Mister Big may actually get to Broadway. It happens. And we all roll our eyes and poke each other remembering what an ass he was on those calls. You can get to your goal of being "famous" or what ever, but the legacy of being a dick will follow you forever. Trust me.
Same thing with coaches. Check in with the beginner classes, and you'll see the same group of cheery people endlessly teaching crossovers to flight after flight of beginners, season after season. Because that's what they do. Artists in their own right, eliciting the first few crossovers from a wobbly beginner makes them smile. As it should, because I remember those first attempts!
Then there's the occasional dude stepping in, who makes a big deal about either "having to teach" the pre-free kids, or that he was so super generous to give an hour of his precious time to teaching them. There's your Mister Big. Mister Big who blows into lessons whenever and without regard for anyone's time but his own. Mister Big who is going to remind you about his "better" skaters at every opportunity, as proof of his great talent. (But wait, he didnt coach them until a year ago, isn't that right? Shhhhh...)
You can try to work with Mister Big, but be wary. He's the first to dismiss people as "weekend hobbyists" and give them a less quality lesson because of his judgement on their prospects of making him look like a better coach. As in, who's a serious skater and who isn't.
How can he tell? He can't. He's not you, he's just some random guy who feels qualified to make a judgement call on something he can't understand anyway. I've started to realize that some people can skate all their lives and never really *get* skating. And some people skate for an afternoon and they light up from some place inside and ask me about lessons and blades, and I light up too and we talk for an hour about it. Because we get it. We might not know how to do a rocker, but just being out there, doing crossovers, is an incredible blessing and a gift.

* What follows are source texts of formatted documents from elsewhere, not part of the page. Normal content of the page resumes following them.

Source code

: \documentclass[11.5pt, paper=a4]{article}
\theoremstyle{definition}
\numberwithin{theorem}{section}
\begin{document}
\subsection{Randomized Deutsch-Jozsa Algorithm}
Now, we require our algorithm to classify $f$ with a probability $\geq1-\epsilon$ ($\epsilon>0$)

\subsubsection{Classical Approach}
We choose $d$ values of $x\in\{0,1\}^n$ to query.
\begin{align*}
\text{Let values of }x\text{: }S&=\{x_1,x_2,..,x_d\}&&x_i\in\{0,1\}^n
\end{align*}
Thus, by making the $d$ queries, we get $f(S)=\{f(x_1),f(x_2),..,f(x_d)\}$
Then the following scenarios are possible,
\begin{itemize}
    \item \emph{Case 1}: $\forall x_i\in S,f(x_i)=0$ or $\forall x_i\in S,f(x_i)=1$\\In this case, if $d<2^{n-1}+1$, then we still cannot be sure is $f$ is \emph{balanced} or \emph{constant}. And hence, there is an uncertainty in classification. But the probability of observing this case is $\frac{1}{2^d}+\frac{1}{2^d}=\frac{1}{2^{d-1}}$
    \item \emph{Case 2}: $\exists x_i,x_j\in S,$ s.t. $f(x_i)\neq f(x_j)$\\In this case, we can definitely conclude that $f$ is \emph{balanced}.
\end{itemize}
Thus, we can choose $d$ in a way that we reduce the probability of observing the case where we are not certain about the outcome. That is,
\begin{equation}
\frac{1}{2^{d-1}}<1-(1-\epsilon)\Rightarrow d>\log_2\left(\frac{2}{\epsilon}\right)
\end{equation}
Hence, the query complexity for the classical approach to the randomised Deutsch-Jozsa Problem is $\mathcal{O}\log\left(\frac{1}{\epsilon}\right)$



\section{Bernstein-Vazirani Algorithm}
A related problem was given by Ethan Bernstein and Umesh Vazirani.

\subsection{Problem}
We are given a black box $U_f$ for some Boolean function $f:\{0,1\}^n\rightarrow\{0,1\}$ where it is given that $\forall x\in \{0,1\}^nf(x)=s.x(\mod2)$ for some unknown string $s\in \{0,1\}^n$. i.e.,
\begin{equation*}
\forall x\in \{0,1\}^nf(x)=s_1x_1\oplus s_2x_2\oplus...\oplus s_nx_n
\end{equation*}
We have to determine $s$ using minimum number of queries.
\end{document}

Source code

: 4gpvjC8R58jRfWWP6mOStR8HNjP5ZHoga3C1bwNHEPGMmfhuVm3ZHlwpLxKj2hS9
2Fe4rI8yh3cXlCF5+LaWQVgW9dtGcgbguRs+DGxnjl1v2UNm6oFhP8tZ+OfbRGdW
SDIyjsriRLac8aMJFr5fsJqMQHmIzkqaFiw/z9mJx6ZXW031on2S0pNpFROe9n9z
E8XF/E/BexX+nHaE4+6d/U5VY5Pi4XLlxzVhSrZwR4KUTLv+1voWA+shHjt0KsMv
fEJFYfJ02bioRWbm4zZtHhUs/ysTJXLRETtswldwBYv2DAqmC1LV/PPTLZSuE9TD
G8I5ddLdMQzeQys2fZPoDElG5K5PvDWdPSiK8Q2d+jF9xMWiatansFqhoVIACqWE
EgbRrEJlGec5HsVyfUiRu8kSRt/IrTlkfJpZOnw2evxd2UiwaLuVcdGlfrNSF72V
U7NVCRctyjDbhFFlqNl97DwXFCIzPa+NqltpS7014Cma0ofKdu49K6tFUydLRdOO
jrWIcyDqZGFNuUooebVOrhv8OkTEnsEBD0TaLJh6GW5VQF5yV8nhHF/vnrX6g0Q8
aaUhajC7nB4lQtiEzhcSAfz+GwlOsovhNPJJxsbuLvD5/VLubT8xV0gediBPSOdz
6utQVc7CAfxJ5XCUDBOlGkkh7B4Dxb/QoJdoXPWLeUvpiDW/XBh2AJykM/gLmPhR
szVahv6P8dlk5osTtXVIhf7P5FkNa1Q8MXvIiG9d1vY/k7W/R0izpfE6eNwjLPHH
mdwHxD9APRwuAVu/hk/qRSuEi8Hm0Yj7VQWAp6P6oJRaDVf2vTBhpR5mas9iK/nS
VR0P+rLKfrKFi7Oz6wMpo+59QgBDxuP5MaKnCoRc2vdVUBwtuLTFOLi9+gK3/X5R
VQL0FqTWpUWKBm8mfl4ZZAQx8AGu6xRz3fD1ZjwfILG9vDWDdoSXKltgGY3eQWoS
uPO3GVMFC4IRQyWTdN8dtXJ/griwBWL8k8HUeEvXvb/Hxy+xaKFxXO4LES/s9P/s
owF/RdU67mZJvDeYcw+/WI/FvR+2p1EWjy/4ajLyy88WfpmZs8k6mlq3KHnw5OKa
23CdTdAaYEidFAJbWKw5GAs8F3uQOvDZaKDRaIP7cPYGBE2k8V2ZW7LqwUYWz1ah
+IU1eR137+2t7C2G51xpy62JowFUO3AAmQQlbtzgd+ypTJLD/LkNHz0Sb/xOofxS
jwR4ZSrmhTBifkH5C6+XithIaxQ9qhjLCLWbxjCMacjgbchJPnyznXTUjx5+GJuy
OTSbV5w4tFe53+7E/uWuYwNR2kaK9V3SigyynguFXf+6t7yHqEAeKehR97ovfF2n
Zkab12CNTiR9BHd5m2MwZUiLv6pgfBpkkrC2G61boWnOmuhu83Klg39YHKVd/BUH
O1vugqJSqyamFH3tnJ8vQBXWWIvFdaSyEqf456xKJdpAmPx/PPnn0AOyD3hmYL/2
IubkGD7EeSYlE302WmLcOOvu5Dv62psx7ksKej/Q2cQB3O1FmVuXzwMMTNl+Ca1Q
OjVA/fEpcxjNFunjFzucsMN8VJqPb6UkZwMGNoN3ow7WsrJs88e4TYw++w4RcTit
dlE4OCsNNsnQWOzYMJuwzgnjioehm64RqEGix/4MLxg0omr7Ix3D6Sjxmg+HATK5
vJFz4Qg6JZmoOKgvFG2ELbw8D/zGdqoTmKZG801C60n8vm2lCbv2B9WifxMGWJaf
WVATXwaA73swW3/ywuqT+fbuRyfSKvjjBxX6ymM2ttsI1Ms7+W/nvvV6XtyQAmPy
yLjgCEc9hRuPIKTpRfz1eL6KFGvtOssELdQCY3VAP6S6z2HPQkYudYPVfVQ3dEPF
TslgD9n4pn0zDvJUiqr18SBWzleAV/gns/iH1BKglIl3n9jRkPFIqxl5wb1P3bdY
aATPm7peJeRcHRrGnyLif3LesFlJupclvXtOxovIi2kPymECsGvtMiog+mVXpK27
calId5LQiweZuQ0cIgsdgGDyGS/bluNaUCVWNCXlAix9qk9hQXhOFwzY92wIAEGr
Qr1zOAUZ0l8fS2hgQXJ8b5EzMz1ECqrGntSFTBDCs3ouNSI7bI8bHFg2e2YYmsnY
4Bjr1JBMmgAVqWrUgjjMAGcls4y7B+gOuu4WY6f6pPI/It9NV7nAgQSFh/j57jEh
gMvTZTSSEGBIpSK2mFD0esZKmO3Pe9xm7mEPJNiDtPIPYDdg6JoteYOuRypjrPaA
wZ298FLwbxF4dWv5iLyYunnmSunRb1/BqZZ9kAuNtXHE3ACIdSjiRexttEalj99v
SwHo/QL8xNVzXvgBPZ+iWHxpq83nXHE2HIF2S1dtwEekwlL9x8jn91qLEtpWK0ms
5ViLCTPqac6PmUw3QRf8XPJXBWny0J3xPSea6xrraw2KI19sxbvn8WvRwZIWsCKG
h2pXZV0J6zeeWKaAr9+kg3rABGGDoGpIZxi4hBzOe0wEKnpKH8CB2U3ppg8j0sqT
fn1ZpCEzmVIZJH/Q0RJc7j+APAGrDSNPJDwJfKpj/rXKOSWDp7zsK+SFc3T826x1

A Serious Skater isn't someone that Mister Big has blessed with his attention, and an "Unserious Skater" isn't someone who Mister Big has dismissed as a weekend hobbyist. A serious skater is someone who likes going out there and feeling the wind in their ears and smiles at every skill learned and mastered. It's not the skates you're in or the clothes you wear, the tests you take or the comps you skate. It's not your level or your ambition or your Olympic potential. It's your love. And love of just being there and skating isn't something the Mister Bigs can understand.
I remember a conversation I had with coach in summer, just before my test. I told him that my speedskater friend noted I was skating with more confidence, more determination, ever since March. And that made me really happy, because confidence brings bravery, and brave makes me do better things. He nodded and said, "You just needed to find what you wanted out of skating." And I knew right then I had found my perfect Coach.
So, Mister Big can go to his big competition with his champions. Last night a had a five year old in wobbly skates step onto the ice and reach for me, saying, "Take me around, take me around!" And I did, because I recognized that light in her eyes. She was a very serious skater.